Porque eso es lo que supone su participación en la mediocre
La prueba, película que tiene la virtud de no engañar a nadie
con una mínima experiencia como espectador de cine, toda vez
que representa con una rara perfección el modelo perfecto de
película estándar del cine de la industria: un aparatoso thriller
de acción dirigido por un realizador al servicio de uno o varios
productores de los grandes estudios, basado en una historia
que podría haber escrito cualquiera de los autores de novelas
de aeropuerto que tanto éxito tienen en el mercado editorial
actual (Clancy, Grisham, etc.) y, por si todo lo anterior fuera
poco, ambientada en los entresijos de la C.I.A.
Y
la forma de mezclar todos esos elementos es el habitual guión
tramposo en el que no se ponen todas las cartas encima de la
mesa con la finalidad de conseguir los mayores golpes de efectos
narrativos posibles, sobre todo en su desenlace, que se busca
sorprendente a costa tanto del rigor de todo lo anterior como
de la entidad del conjunto de la historia.

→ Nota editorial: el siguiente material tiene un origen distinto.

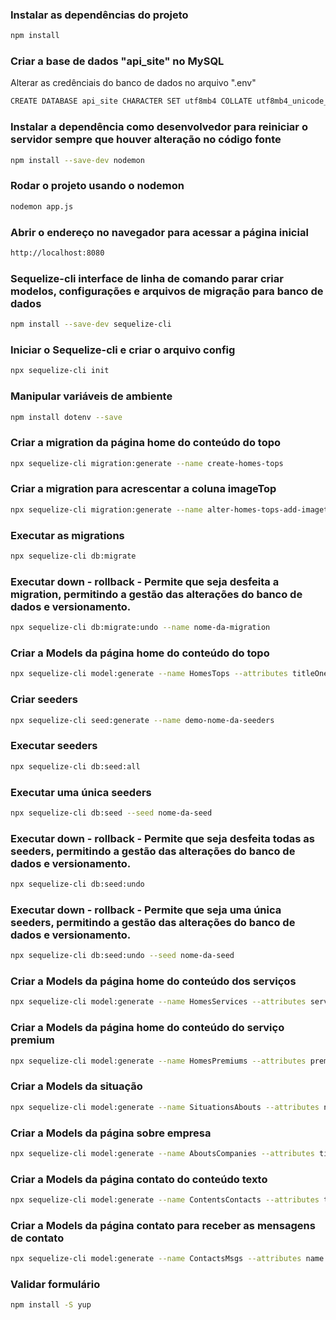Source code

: ### Instalar as dependências do projeto
```bash
npm install
```

### Criar a base de dados "api_site" no MySQL
Alterar as credênciais do banco de dados no arquivo ".env"
```bash
CREATE DATABASE api_site CHARACTER SET utf8mb4 COLLATE utf8mb4_unicode_ci
```

### Instalar a dependência como desenvolvedor para reiniciar o servidor sempre que houver alteração no código fonte
```bash
npm install --save-dev nodemon
```

### Rodar o projeto usando o nodemon
```bash
nodemon app.js
```

### Abrir o endereço no navegador para acessar a página inicial
```bash
http://localhost:8080
```

### Sequelize-cli interface de linha de comando parar criar modelos, configurações e arquivos de migração para banco de dados
```bash
npm install --save-dev sequelize-cli
```

### Iniciar o Sequelize-cli e criar o arquivo config
```bash
npx sequelize-cli init
```

### Manipular variáveis de ambiente
```bash
npm install dotenv --save
```

### Criar a migration da página home do conteúdo do topo
```bash
npx sequelize-cli migration:generate --name create-homes-tops
```

### Criar a migration para acrescentar a coluna imageTop
```bash
npx sequelize-cli migration:generate --name alter-homes-tops-add-imagetop
```

### Executar as migrations
```bash
npx sequelize-cli db:migrate
```

### Executar down - rollback - Permite que seja desfeita a migration, permitindo a gestão das alterações do banco de dados e versionamento.
```bash
npx sequelize-cli db:migrate:undo --name nome-da-migration
```

### Criar a Models da página home do conteúdo do topo
```bash
npx sequelize-cli model:generate --name HomesTops --attributes titleOneTop:string,titleTwoTop:string,titleThreeTop:string,linkBtnTop:string,textBtnTop:string,ImageTop:string
```

### Criar seeders
```bash
npx sequelize-cli seed:generate --name demo-nome-da-seeders
```

### Executar seeders
```bash
npx sequelize-cli db:seed:all
```

### Executar uma única seeders
```bash
npx sequelize-cli db:seed --seed nome-da-seed
```

### Executar down - rollback - Permite que seja desfeita todas as seeders, permitindo a gestão das alterações do banco de dados e versionamento.
```bash
npx sequelize-cli db:seed:undo
```

### Executar down - rollback - Permite que seja uma única seeders, permitindo a gestão das alterações do banco de dados e versionamento.
```bash
npx sequelize-cli db:seed:undo --seed nome-da-seed
```

### Criar a Models da página home do conteúdo dos serviços
```bash
npx sequelize-cli model:generate --name HomesServices --attributes servTitle:string,servIconOne:string,servTitleOne:string,servDescOne:string,servIconTwo:string,servTitleTwo:string,servDescTwo:string,servIconThree:string,servTitleThree:string,servDescThree:string
```

### Criar a Models da página home do conteúdo do serviço premium
```bash
npx sequelize-cli model:generate --name HomesPremiums --attributes premTitle:string,premSubtitle:string,premDesc:text,premBtnText:string,premBtnLink:string,premImage:string
```

### Criar a Models da situação 
```bash
npx sequelize-cli model:generate --name SituationsAbouts --attributes nameSituation:string
```

### Criar a Models da página sobre empresa
```bash
npx sequelize-cli model:generate --name AboutsCompanies --attributes title:string,description:text,image:text,situationAboutId:integer
```

### Criar a Models da página contato do conteúdo texto 
```bash
npx sequelize-cli model:generate --name ContentsContacts --attributes titleContact:string,descContact:string,iconCompany:string,titleCompany:string,descCompany:string,iconAddress:string,titleAddress:string,descAddress:string,iconEmail:string,titleEmail:string,descEmail:string,titleForm:string
```

### Criar a Models da página contato para receber as mensagens de contato 
```bash
npx sequelize-cli model:generate --name ContactsMsgs --attributes name:string,email:string,subject:string,content:text
```

### Validar formulário
```bash
npm install -S yup
```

Descontadas sus indudables virtudes de producción,
de las que se pueden encontrar y, por qué no, disfrutar detalles
en casi cualquier secuencia, especialmente en una historia en
la que la informática y los gadgets son elementos importantes
en el desarrollo de la trama, lo peor de productos como La
prueba no es, con todo, que se esconda infantilmente información
al espectador durante la mayor parte de su metraje para estamparle
en la cara finalmente el desenlace pretendidamente más sorprendente
posible, sino más bien la tosquedad y aparatosidad de los hitos
narrativos sobre los que avanza y se hace descansar la historia,
que, de esta manera, como cualquier telefilme, no permiten la
más mínima sugerencia o segunda lectura ni perfilar personajes
dignos de tal nombre, lo que a este último respecto da lugar
a diálogos pomposamente ingeniosos más que auténticamente inteligentes,
es decir, muertos, vacíos, huecos, sin apenas ligazón real con
quienes los recitan.
Así las cosas, el indudable talento que se le
sabe y se le ve a Al Pacino, personaje desencadenante de la
trama buscando el reclutamiento (The Recruit es el auténtico
título) de agentes especiales para la C.I.A,. se mueve en el
vacío de lo mecánico y, por tanto, más histriónico que en otras
ocasiones en que tiene que chillar y gesticular aun más, ya
que sus diálogos, no sustentados en nada, son tan brillantes
como arbitrarios. Por su parte, Collin Farrell, el reclutado,
con su careto bobalicón de eterno sorprendido, no da la talla
intentando dar el tipo de talentoso candidato a ingresar en
la élite de la Agencia de espionaje o, una vez dentro, de enfrentarse
a los retos subsiguientes que ello le acarrea.
Como suele ser habitual en estas producciones,
el trazo grueso aparentemente impactante es exageradamente acompañado
por una omnipresente y estentórea banda sonora que subraya en
exceso lo que ya de por sí resulta evidente.